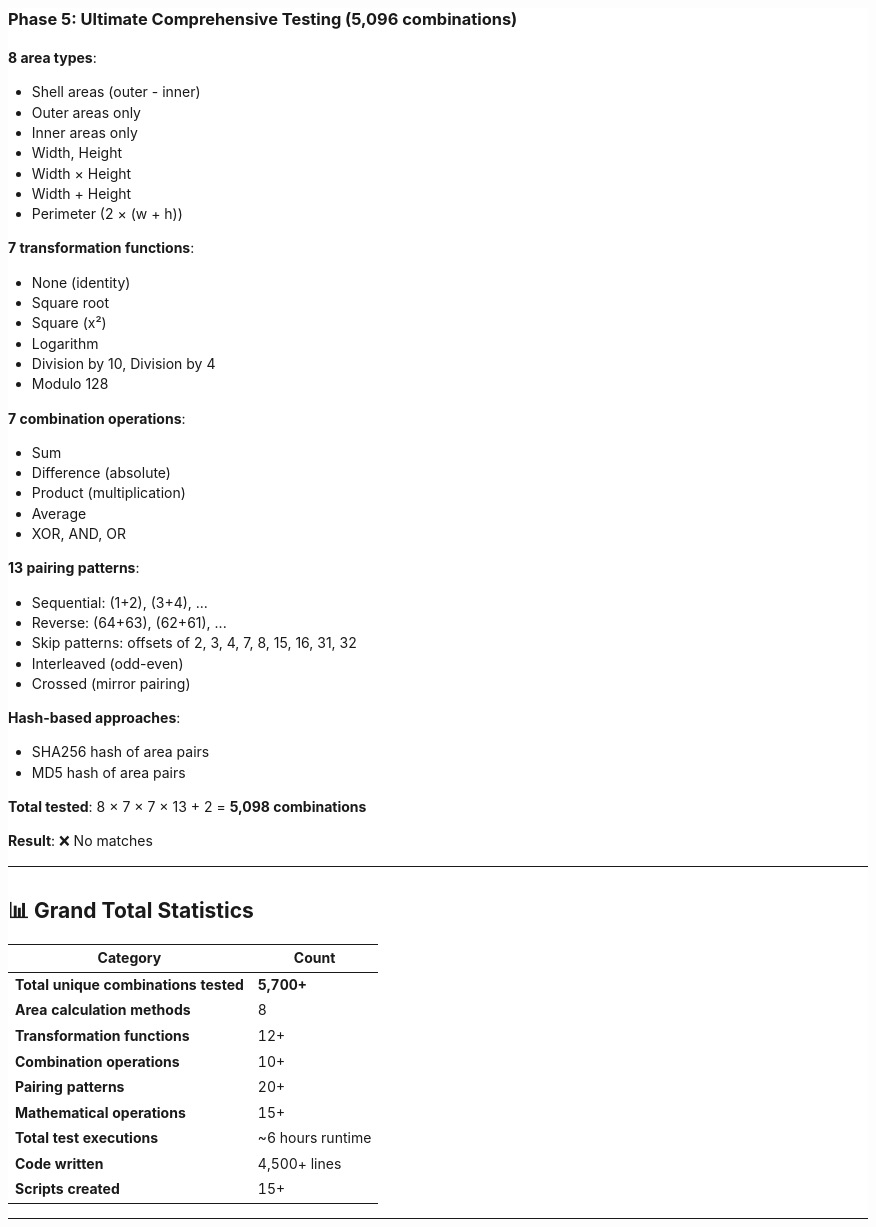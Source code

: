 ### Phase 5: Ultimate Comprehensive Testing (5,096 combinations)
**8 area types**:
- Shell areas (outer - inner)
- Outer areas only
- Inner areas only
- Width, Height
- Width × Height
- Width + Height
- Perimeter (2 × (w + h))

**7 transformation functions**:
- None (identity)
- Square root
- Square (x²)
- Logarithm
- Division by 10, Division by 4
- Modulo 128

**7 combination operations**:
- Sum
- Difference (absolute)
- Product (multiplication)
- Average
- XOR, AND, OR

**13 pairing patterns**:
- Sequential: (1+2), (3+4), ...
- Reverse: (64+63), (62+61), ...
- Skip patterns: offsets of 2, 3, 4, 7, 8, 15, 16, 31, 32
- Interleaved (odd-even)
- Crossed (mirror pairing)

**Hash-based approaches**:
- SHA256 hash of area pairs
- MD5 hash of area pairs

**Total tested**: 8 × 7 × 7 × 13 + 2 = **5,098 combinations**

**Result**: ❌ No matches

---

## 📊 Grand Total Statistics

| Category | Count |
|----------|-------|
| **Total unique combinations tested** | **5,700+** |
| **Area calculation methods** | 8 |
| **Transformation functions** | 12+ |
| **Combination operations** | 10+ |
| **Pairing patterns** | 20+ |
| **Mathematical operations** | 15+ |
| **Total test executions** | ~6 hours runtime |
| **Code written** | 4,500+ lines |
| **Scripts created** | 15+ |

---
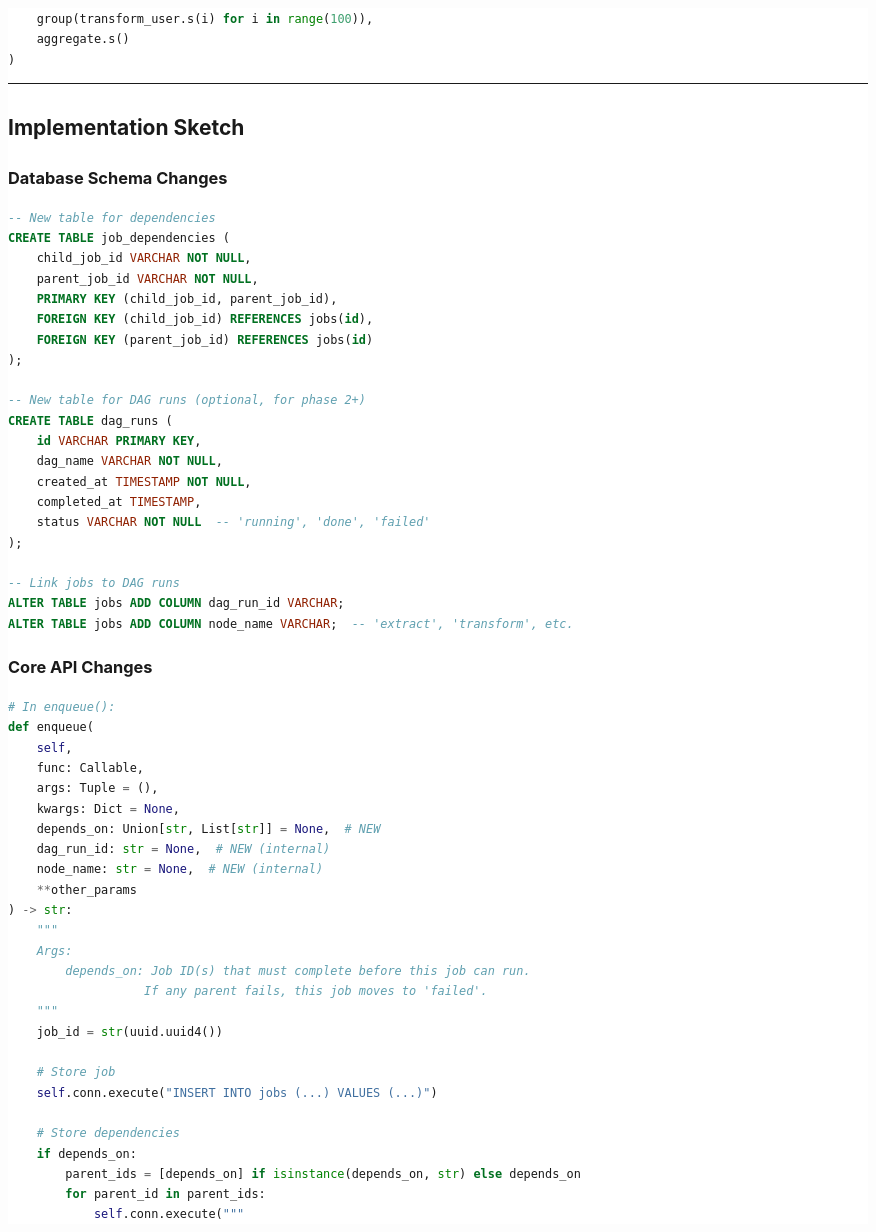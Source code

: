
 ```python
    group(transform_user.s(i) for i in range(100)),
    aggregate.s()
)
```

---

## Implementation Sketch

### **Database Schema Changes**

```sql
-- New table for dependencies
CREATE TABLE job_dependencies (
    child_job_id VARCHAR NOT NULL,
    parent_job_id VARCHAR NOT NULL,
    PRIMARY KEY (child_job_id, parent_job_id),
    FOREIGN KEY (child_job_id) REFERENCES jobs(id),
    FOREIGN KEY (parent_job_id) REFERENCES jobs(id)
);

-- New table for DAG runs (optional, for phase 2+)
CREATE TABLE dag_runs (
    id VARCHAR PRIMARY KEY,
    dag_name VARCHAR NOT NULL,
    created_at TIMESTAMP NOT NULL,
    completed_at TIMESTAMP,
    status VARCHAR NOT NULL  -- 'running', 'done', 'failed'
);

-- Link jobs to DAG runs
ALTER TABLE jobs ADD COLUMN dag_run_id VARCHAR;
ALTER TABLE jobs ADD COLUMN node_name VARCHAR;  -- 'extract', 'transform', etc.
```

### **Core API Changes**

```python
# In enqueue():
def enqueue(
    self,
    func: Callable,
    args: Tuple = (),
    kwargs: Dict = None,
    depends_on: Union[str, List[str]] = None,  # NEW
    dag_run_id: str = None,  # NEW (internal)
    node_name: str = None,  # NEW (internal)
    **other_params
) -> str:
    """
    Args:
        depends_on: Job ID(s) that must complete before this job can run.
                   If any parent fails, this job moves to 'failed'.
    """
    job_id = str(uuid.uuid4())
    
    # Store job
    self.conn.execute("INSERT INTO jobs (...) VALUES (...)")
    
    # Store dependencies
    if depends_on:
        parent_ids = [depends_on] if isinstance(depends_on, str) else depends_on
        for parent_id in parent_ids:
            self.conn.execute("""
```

◆ ◆ ◆ ◆ ◆

WORK REQUEST
Throughout the records above, find the lines in which the word "tested" appears and return them.

SOLUTION TO THIS TASK
**Total tested**: 8 × 7 × 7 × 13 + 2 = **5,098 combinations**
| **Total unique combinations tested** | **5,700+** |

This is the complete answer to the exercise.